10. When registration is completed, a new layer with coregistered image will be created
in the target window (Fig. 22.2).
11. Check registration accuracy using Layer Control
> Alpha slider to adjust the transparency
of the coregistered layer.
12. If registration accuracy is unacceptable, repeat steps 5-11 and adjust
the coregistration parameters. As the first step, increase Power before
adjusting other parameters.
If suitable source and target images are present, Register >
Mutual Information with AutoFocus command opens a dialog panel
(3D Registration with AutoFocus, Fig. 22.3).
The components of this dialog are described below.
If one of the volumes is missing, an error message is shown
(No suitable source volume is found).
Loads transformation information from a previously saved
Volume Transform File (*.VTF).
Enter a path to the .VTF into the text box or click Browse to open
browse-for-file dialog to select a previously saved transform file.
Save the final transformation as *.VTF.
Enter the path to the file or click Browse to open browse-for-file dialog
to navigate to the destination directory and enter a file name.
Use Target ROI (checkbox) – If checked, the target ROI is used for
coregistration.

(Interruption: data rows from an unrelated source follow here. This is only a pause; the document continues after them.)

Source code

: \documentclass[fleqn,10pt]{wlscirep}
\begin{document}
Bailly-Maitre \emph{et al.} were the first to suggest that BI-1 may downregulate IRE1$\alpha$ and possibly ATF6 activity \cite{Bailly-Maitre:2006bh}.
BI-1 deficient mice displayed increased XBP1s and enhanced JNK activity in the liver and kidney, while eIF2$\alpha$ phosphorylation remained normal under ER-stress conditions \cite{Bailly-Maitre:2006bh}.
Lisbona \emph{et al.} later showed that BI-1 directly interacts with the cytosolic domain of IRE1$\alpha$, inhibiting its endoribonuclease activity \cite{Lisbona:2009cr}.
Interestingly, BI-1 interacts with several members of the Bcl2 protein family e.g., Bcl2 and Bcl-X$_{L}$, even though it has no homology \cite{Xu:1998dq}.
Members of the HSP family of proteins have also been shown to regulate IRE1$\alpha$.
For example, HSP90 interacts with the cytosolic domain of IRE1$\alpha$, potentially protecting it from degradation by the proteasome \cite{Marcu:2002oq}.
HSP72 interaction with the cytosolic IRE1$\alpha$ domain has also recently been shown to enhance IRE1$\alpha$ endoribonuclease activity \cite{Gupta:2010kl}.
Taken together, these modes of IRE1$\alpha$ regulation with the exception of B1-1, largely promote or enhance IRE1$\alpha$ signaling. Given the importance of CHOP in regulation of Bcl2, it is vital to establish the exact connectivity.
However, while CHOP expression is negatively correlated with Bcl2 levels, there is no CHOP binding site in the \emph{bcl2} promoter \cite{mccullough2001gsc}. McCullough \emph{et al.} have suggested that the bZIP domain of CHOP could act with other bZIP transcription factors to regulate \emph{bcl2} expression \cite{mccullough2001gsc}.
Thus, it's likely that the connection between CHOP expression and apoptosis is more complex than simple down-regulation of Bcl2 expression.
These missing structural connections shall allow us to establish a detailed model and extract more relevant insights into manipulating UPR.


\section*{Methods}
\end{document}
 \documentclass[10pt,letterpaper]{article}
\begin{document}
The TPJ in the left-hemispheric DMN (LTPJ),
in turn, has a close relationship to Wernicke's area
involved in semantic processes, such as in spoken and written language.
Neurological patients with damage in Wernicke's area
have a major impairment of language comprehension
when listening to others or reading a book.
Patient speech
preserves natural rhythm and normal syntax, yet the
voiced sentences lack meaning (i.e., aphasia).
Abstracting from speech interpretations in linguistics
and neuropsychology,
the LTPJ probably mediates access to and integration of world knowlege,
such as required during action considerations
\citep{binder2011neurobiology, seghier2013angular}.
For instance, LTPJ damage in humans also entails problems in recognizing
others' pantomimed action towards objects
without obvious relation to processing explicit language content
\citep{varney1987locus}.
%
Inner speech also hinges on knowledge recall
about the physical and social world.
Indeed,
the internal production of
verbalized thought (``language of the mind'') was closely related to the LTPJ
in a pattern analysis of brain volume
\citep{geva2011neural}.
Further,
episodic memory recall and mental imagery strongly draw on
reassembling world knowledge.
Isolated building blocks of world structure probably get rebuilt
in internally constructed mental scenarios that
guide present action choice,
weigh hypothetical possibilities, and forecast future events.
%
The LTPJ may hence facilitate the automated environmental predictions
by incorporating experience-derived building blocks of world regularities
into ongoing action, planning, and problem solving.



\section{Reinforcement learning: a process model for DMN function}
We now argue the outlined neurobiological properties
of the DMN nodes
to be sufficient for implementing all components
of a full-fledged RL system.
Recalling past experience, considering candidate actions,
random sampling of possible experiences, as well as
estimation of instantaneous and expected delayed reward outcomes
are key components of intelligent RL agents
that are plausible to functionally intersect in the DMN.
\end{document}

If a visible ROI is present in the target window,
by default its name will be displayed here.
If the ROI is absent or invisible, this option is grayed out.
Inflate/units – Text box and drop-down menu to select the grow distance
(in voxels OPTION: MILLIMETERS?) by which the target ROI should be
inflated by the Grow command.
This block contains a dropdown menu with a selection of similarity measures
and related settings. The similarity measures range from simple
to complex and powerful:
Signal Difference (simple)
Cross Correlation
Image Ratio Uniformity
Mutual Info
Mutual Info Normalized
URAL
URALTAU (advanced)
Related settings include:
MI bin number – Number of bins in the mutual information method
Source Noise – Noise level in the source image (default: measured automatically)
Target Noise – Noise level in the target image (default: measured automatically).